En mi infancia mi padre nos regaló a mi y a mi hermano una escopeta de balines. Casi todos los días íbamos al campo a casa de mis abuelos y allí mi hermano y yo andábamos a piques a ver quien rompía más botellas o le daba a las latas viejas a mayor distancia. La pobre escopeta aguantó muchos años de maltrato hasta que cumplí 18 y me fui a la marina de guerra.
Como parte de la instrucción, aunque para un marinero era inútil, nos llevaron un día a pegar 10 tiros, no había presupuesto para más. El problema es que había que dispararlos con esto:
Un cacharro viejo y oxidado, largo, pesado y que tenía un retroceso tan fuerte como la coz de una mula.

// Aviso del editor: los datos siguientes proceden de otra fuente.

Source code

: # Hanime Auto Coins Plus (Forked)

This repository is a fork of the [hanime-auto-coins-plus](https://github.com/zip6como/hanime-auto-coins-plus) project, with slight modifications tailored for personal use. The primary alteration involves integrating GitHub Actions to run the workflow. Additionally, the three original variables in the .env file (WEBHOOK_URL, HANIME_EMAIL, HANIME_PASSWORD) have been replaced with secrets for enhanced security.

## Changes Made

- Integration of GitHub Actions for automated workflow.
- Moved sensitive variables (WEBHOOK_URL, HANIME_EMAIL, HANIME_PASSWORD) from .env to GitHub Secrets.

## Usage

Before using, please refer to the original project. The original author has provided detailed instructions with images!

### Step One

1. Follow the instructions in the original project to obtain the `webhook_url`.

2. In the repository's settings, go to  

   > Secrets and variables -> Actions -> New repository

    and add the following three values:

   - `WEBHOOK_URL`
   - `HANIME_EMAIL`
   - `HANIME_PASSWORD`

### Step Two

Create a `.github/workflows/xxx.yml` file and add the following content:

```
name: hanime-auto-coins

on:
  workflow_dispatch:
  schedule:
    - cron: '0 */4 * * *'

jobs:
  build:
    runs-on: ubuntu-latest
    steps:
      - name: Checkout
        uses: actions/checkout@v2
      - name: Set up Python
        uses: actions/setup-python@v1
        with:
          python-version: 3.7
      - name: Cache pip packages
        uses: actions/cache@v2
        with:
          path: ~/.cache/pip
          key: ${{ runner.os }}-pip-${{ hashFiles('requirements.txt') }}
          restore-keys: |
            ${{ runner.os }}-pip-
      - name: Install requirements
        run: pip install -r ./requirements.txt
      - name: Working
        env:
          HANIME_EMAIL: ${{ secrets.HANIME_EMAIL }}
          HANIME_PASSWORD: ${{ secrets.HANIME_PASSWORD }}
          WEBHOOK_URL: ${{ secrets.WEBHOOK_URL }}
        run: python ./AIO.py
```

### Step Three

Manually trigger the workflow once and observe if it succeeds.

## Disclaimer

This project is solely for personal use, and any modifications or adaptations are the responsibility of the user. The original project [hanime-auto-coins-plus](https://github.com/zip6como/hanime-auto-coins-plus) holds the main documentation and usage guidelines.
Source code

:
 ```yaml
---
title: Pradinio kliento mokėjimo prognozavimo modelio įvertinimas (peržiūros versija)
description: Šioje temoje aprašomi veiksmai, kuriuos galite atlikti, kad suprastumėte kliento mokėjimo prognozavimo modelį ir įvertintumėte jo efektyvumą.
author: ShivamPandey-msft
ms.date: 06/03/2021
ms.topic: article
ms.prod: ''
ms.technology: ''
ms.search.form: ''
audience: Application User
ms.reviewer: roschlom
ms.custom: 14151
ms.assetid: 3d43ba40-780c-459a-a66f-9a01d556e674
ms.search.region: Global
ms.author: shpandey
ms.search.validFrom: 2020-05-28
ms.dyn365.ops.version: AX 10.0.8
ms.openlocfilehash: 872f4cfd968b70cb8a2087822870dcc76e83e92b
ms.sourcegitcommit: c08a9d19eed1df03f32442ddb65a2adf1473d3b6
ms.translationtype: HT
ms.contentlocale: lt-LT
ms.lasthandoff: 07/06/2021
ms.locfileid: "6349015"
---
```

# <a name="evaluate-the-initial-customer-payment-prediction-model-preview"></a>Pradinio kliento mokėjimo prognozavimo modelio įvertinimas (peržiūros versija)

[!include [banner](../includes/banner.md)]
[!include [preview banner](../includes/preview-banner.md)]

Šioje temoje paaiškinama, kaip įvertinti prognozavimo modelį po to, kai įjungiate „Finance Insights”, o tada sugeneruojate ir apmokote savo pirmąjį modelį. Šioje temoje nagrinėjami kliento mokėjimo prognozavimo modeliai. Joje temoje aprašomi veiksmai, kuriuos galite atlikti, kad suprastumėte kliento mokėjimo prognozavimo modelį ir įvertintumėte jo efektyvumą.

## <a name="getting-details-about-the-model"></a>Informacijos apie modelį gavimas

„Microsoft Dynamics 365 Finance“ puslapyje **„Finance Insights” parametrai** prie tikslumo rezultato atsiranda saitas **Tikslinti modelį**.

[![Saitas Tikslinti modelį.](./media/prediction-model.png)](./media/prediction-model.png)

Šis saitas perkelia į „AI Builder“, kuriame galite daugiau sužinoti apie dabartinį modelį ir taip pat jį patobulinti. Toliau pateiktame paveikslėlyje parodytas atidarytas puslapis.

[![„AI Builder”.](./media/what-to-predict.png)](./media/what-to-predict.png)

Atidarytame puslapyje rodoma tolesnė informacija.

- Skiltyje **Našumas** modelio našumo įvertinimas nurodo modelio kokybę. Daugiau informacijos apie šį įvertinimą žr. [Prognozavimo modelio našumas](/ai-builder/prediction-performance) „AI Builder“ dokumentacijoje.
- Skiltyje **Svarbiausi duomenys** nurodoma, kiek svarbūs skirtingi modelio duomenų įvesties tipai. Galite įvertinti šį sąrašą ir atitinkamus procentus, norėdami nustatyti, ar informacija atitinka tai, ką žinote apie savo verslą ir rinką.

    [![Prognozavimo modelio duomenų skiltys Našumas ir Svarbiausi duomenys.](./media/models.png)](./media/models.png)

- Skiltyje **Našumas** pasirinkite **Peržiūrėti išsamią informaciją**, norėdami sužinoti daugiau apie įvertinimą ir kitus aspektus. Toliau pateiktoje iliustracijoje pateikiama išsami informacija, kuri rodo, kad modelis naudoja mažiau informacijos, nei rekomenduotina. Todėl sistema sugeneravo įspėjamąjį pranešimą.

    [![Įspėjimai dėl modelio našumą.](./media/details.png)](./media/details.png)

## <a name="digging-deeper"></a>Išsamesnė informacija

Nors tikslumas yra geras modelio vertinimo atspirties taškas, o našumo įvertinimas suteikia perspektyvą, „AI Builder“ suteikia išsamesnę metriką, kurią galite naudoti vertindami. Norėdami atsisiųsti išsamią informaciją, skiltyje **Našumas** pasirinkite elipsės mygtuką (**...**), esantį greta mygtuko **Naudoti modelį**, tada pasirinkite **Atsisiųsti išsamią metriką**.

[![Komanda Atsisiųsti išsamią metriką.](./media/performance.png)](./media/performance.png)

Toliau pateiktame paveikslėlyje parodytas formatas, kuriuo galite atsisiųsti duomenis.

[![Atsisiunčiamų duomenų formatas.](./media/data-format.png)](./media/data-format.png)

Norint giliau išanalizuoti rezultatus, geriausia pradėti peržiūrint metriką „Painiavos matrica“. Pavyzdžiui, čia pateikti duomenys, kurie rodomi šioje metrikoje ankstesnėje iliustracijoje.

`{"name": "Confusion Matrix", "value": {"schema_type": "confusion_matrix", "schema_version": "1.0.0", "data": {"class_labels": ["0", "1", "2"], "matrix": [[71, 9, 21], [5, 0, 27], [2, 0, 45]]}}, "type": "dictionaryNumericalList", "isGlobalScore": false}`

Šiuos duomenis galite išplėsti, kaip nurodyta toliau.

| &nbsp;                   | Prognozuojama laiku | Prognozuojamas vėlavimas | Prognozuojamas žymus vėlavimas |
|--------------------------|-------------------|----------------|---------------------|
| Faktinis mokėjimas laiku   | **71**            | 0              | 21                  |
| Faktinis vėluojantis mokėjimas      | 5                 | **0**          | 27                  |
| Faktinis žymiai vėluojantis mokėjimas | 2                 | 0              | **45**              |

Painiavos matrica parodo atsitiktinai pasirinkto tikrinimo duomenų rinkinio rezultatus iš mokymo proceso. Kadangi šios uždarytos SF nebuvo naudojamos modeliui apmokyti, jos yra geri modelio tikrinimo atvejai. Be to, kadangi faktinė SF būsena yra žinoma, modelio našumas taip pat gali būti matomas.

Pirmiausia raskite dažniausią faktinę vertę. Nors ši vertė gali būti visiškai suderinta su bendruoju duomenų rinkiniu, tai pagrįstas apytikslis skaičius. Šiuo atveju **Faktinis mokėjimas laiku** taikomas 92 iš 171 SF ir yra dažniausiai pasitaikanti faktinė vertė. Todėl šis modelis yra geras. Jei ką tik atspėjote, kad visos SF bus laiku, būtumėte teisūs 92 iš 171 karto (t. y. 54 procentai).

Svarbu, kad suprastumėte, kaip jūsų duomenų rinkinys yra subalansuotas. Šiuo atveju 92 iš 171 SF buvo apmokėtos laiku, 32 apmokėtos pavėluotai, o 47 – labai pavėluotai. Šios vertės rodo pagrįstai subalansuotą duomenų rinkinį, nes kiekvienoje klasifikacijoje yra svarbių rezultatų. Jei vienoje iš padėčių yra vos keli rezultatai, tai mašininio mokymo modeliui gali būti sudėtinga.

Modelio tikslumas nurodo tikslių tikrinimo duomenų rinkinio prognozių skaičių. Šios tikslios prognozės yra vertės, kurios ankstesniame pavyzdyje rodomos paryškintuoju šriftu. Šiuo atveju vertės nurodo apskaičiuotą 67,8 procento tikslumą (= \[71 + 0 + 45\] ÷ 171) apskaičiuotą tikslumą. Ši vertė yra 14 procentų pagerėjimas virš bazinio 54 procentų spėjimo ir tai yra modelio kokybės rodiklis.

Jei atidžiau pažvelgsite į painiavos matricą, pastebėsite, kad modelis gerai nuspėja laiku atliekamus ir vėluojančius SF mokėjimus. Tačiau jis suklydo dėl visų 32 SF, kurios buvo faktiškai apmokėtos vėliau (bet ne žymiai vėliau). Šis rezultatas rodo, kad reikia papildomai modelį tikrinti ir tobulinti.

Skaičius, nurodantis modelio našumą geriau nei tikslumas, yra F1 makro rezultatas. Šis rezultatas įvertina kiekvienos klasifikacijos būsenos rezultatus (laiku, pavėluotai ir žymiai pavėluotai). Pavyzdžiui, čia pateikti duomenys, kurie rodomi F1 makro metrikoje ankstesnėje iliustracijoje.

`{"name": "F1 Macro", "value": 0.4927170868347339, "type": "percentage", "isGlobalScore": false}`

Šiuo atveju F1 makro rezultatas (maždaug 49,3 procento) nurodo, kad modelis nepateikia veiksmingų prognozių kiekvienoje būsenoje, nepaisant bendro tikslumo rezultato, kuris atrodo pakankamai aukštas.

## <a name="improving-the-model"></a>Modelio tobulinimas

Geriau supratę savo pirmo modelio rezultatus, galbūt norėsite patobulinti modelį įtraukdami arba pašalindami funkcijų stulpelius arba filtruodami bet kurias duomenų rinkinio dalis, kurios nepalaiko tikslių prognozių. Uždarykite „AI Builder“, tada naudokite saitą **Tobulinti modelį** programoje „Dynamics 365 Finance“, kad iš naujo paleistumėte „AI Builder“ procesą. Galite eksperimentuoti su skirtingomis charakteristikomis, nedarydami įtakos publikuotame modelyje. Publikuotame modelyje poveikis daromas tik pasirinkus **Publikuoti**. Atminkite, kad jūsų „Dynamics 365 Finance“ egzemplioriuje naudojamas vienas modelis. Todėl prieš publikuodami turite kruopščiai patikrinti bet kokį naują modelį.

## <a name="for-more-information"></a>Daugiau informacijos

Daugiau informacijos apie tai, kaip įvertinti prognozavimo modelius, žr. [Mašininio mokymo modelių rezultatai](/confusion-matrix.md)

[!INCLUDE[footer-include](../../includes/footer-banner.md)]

Nos pusieron a 50m. de la diana y comenzamos a disparar. Yo apunté igual que hacía con mi querida escopeta de balines, pero con más pausas entre tiro y tiro, el retroceso me movía fusil para todos los lados y tenía que volver a apuntar con cuidado. Cuando terminé miré a la diana y no vi ni un agujero, no le había ni acertado una vez, pensé.
Me acerqué a la diana con un cabo a contar los aciertos, yo ya me esperaba un broncazo por inútil. Pero ahí estaban los 10 agujeros en la diana, justo en el centro, agrupados en una circunferencia como la boca de un vaso. El cabo se me quedó mirando extrañado, no comprendía como un tipo con gafas como yo podía haber hecho aquello. Y me dijo: "Fenómeno, tirador selecto, pero te has equivocado entrando aquí, tenías que haberte ido a la infantería."
Lo único que se dio bien en la vida fue disparar, paradójico en una persona tan pacífica como yo, aunque hoy en día disparo de pena. Luego la gente se escandaliza cuando les digo que me gustan las armas.